Five delivery riders were killed last year in Australia as a result of the ruthless exploitation of these workers in the unregulated “gig economy.” A New South Wales parliamentary inquiry is currently investigating widespread complaints from delivery drivers. The TWU is appealing for the establishment of a tribunal which would provide only a “minimum” of standards, protections, safety and wages for delivery workers.
Community Health Workers in Papua New Guinea threaten strike
MORE than 5,000 community health workers (CHWs) across Papua New Guinea have threatened to strike if the government continues to ignore their awards review submission. CHWs work in the country’s health facilities from aid-posts to hospitals, mainly in rural areas. They are frontline workers in the escalating COVID-19 pandemic.
PNG CHW Association president Dec Isaac said the workers have waited for 13 years for the 2007 and successive awards to be reviewed. The awards include allowances for overtime, risk service, uniforms, housing, mental health, shift work, radiation and clinical.
The association has called on the government, Department of Personnel Management and the Health Department to fast track the review submission on the terms and conditions of employment of CHWs. This is for all CHWs working in government-run public health facilities, non-governmental organisations, churches, universities and the forces.
CHW Association branch executives from Oro, Morobe and West New Britain are currently in Port Moresby to prepare for a strike. Isaac said failure to address the issue will result in mass withdrawal of the work force after March 15.
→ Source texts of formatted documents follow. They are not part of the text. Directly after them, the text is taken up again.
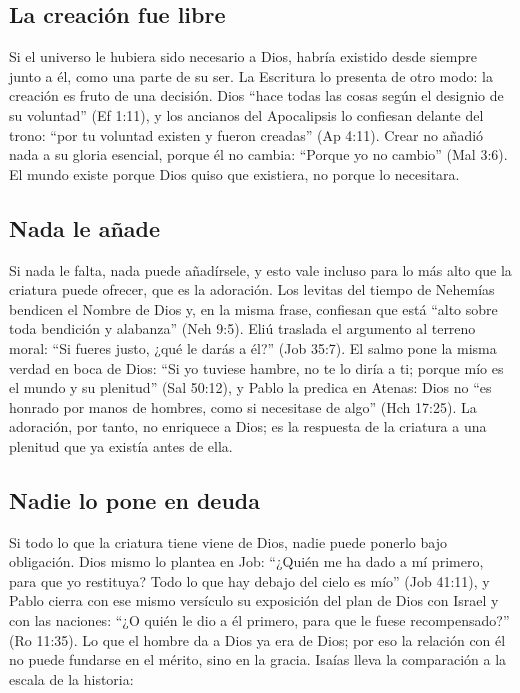 \subsection{La creación fue libre}

Si el universo le hubiera sido necesario a Dios, habría existido desde siempre junto a él, como una parte de su ser. La Escritura lo presenta de otro modo: la creación es fruto de una decisión. Dios ``hace todas las cosas según el designio de su voluntad'' (Ef 1:11), y los ancianos del Apocalipsis lo confiesan delante del trono: ``por tu voluntad existen y fueron creadas'' (Ap 4:11). Crear no añadió nada a su gloria esencial, porque él no cambia: ``Porque yo \SENOR{} no cambio'' (Mal 3:6). El mundo existe porque Dios quiso que existiera, no porque lo necesitara.

\subsection{Nada le añade}

Si nada le falta, nada puede añadírsele, y esto vale incluso para lo más alto que la criatura puede ofrecer, que es la adoración. Los levitas del tiempo de Nehemías bendicen el Nombre de Dios y, en la misma frase, confiesan que está ``alto sobre toda bendición y alabanza'' (Neh 9:5). Eliú traslada el argumento al terreno moral: ``Si fueres justo, ¿qué le darás a él?'' (Job 35:7). El salmo pone la misma verdad en boca de Dios: ``Si yo tuviese hambre, no te lo diría a ti; porque mío es el mundo y su plenitud'' (Sal 50:12), y Pablo la predica en Atenas: Dios no ``es honrado por manos de hombres, como si necesitase de algo'' (Hch 17:25). La adoración, por tanto, no enriquece a Dios; es la respuesta de la criatura a una plenitud que ya existía antes de ella.

\subsection{Nadie lo pone en deuda}

Si todo lo que la criatura tiene viene de Dios, nadie puede ponerlo bajo obligación. Dios mismo lo plantea en Job: ``¿Quién me ha dado a mí primero, para que yo restituya? Todo lo que hay debajo del cielo es mío'' (Job 41:11), y Pablo cierra con ese mismo versículo su exposición del plan de Dios con Israel y con las naciones: ``¿O quién le dio a él primero, para que le fuese recompensado?'' (Ro 11:35). Lo que el hombre da a Dios ya era de Dios; por eso la relación con él no puede fundarse en el mérito, sino en la gracia. Isaías lleva la comparación a la escala de la historia:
New Zealand bus drivers preparing to strike
Bus drivers in Wellington, New Zealand’s capital, are preparing to strike after reaching an “impasse” in pay negotiations with NZ Bus. The Tramways Union has cited April 19 as a “deadline day,” which could trigger industrial action. A drivers’ strike would impact commuters across most of Wellington city, the eastern parts of the city, where NZ Bus runs a lot of routes.
Negotiations come one week after drivers struck a deal with Greater Wellington Regional Council and NZ Transport Authority that would see the government ‘top up’ wages to lift the base rate for drivers from $19.40 an hour to the so-called “living wage,” which is promoted by the unions as $22.10, itself totally inadequate.
NZ Bus wants to move Wellington drivers on to the same collective agreement as its Auckland drivers, which has a higher base rate but lower penal rates and one week less annual leave.
Tramways Union declined the offer, saying drivers were prepared to strike in April if the proposed agreement was not “dramatically improved.” Drivers in Wellington are fiercely protective of existing conditions, including double pay after midnight, time and a half on weekends, and strict controls around hours of work without additional compensation.
The next round of negotiations is scheduled for March 31.
New Zealand care workers continue picketing
Homecare support workers employed by Lifewise picketed the organisation’s Auckland headquarters on Friday over its continual refusal to offer liveable pay and better conditions. Workers have been striking and picketing since December for increased sick and bereavement leave and fair hours of work in the collective agreement.
Lifewise has threatened workers with three separate lockout periods since February and reneged on improved leave and conditions agreed on before the first COVID-19 lockdown.
One worker said, “It’s like they’re not listening, they’re not really taking our needs into consideration. It’s the necessities we’re asking for—it’s not going to break the bank.”
A spokesperson for the E TU union said the moves by the employer are some of the most “aggressive” she’s ever seen against workers in the homecare sector. The union, however, has kept the workers isolated and sought to enter a mediation process. Lifewise is a charitable trust which is a part of the Methodist Church.